Question

Find the Quaderatic polynomial whose roots are
3+√5 and 3-√5​

Answer 1

Answer:

$\: \: \tt{K( {x}^{2} -6x+4.)}$

Explanation:

$\: \: \: \: \: \: \tt{Let \: \alpha \: and \: \beta = 3 \pm \sqrt{5} .}$

So,

Sum of, it's Zeros.

$\tt{ \: \: \: \alpha + \beta = 3 + \cancel{\sqrt{5}} + 3 - \cancel{\sqrt{5}} .}$

$\: \: \: \: \: \: \: \: \: \: \: \: \: \: \: \tt { = 6.}$

Product of , it's Zeros.

$\: \: \: \tt{ \alpha \times \beta = 3 + \sqrt{5} \times 3 - \sqrt{5} . }$

$\: \: \: \: \: \: \: \: \: \: \: \: \: \: \tt \: = 4.$

Now, Putting value Sum and Product be S , P respectively.

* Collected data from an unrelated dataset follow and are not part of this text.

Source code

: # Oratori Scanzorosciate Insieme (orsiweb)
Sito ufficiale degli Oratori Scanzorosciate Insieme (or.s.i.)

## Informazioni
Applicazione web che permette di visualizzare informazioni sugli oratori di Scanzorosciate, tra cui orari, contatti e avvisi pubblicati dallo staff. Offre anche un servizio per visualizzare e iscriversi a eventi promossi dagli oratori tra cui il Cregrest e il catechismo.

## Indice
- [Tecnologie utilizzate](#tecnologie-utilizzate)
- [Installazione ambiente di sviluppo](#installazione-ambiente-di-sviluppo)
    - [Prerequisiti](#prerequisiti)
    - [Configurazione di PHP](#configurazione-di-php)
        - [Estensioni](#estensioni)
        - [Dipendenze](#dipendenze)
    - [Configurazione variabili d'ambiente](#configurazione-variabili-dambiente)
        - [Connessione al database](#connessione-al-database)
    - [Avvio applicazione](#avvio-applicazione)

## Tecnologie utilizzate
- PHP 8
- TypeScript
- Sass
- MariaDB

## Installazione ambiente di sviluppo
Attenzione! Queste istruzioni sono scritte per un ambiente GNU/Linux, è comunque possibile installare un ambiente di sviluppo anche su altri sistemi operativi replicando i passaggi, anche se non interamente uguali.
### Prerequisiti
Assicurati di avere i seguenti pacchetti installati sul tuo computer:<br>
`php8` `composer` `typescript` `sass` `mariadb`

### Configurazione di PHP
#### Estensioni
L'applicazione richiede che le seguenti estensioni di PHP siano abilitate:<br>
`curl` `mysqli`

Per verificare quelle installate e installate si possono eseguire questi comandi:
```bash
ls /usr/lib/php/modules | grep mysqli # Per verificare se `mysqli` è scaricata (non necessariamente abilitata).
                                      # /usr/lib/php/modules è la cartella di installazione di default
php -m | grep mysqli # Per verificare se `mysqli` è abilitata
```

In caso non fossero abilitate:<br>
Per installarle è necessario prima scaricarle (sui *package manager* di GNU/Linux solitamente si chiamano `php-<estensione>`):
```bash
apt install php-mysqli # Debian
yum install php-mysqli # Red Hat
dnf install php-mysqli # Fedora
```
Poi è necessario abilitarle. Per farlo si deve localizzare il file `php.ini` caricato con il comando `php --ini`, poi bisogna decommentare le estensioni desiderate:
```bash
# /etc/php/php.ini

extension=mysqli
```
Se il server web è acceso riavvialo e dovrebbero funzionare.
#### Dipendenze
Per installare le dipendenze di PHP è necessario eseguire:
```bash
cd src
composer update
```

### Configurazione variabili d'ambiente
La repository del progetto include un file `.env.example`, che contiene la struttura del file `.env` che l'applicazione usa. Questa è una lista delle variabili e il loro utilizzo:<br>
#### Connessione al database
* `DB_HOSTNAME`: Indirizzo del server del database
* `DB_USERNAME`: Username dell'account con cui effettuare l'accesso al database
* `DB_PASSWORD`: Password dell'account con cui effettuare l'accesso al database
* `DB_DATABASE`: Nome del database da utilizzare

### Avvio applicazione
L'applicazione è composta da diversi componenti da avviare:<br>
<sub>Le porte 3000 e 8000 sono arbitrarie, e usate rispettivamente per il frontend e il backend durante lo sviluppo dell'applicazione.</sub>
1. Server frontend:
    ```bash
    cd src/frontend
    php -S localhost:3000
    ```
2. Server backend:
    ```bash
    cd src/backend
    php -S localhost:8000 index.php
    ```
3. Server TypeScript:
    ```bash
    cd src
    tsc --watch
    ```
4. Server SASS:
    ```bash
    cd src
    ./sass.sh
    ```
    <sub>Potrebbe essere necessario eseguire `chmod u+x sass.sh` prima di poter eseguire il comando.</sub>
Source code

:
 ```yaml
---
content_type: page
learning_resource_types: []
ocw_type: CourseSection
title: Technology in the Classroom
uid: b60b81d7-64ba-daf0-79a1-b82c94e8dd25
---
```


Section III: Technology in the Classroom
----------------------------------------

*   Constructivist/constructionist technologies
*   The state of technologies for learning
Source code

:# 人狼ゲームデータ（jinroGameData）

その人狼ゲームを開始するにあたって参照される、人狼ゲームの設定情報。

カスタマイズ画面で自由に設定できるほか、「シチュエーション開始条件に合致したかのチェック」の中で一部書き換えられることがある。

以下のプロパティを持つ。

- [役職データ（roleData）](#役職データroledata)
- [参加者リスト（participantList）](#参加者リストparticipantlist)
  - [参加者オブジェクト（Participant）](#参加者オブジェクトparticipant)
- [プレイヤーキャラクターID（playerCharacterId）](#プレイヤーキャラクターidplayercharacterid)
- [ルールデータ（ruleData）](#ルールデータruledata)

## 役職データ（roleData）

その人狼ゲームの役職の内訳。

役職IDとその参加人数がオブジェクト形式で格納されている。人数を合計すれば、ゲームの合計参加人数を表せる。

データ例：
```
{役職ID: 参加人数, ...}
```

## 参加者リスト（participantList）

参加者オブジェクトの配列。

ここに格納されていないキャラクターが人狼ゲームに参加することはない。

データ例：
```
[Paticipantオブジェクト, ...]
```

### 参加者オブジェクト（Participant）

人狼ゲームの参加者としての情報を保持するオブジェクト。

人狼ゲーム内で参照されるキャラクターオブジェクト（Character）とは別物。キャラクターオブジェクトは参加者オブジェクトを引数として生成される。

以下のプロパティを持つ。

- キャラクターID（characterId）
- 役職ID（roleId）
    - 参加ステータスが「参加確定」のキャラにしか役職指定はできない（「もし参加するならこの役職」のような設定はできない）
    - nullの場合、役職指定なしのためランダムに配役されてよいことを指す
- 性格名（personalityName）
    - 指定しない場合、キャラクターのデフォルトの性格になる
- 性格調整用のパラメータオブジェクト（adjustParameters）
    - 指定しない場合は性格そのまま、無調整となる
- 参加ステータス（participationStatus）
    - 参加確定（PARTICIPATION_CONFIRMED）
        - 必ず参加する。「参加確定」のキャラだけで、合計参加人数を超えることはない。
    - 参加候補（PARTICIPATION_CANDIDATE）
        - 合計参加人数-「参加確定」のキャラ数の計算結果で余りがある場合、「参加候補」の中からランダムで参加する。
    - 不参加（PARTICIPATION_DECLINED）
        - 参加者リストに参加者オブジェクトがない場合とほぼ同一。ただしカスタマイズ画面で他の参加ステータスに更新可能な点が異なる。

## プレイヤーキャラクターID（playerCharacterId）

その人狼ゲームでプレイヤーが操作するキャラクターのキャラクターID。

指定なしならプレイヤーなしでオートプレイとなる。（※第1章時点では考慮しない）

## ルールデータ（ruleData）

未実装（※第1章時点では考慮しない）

$\: \: \: \: \: \: \: \: \: \: \: \: \: \: \: \tt{K( {x}^{2} - sx + p. )}$

$\leadsto \tt{K( {x}^{2} - 6x + 4. )}$

Let's Verify,

$\tt \: We \: have \: equation,$

$\: \: \: \tt{x}^{2} - 6x + 4.$

$\: \: \: \tt{d = {b}^{2} - 4ac.}$

$\: \: \: \: \: \: \tt = { - 6}^{2} - 4 \times 4 \times 1.$

$\: \: \: \: \: \: \tt= 36 - 16.$

$\: \: \: \: \: \: \tt = 20.$

$\tt x = \frac{6 \pm \sqrt{20} }{2}$

$\: \: \: \tt= \frac{6 \pm 2\sqrt{5} }{2}$

$\: \: \: \tt = \frac{ \cancel2(3 \pm \sqrt{5} )}{ \cancel2}$

$\tt x= 3 \pm \sqrt{5} .$

Therefore, The value both zeros be,

$\: \: \: \: \: \: \: \: \: \: \: \: \: \: \: \: \: \: \: \large\tt \alpha = 3 + \sqrt{5} .\\ \: \: \: \: \: \: \: \: \: \: \: \: \: \: \: \: \: \: \: \large\tt\beta = 3 - \sqrt{5} .$

Answer 2

AnswEr:

our Quadratic Polynomial is x² - 6x + 4.

ExplanaTion:

Given zeroes :

• 3 + √5
• 3 - √5

To find :

• Quadratic polynomial

Solution :

Sum of zeroes = $\sf{3\:+\:{\cancel{\sqrt{5}}}\:+\:3\:-\:{\cancel{\sqrt{5}}}}$

: $\implies$ Sum of zeroes = 3 + 3

: $\implies$ Sum of zeroes = 6

$\therefore$ Sum of given zeroes is 6.

$\rule{100}1$

Product of zeroes = ( 3 + √5 ) ( 3 - √5 )

We know that,

$\large{\boxed{\red{\sf{(a+b)(a-b)\:=\:a^2\:-\:b^2}}}}$

: $\implies$ Product of zeroes = (3)² - (√5)²

: $\implies$ 9 - 5

: $\implies$ 4

$\rule{200}2$

We also know that,

Quadratic polynomial = x² - Sx + P

Where, S refers to sum of zeroes and P refers to product of zeroes.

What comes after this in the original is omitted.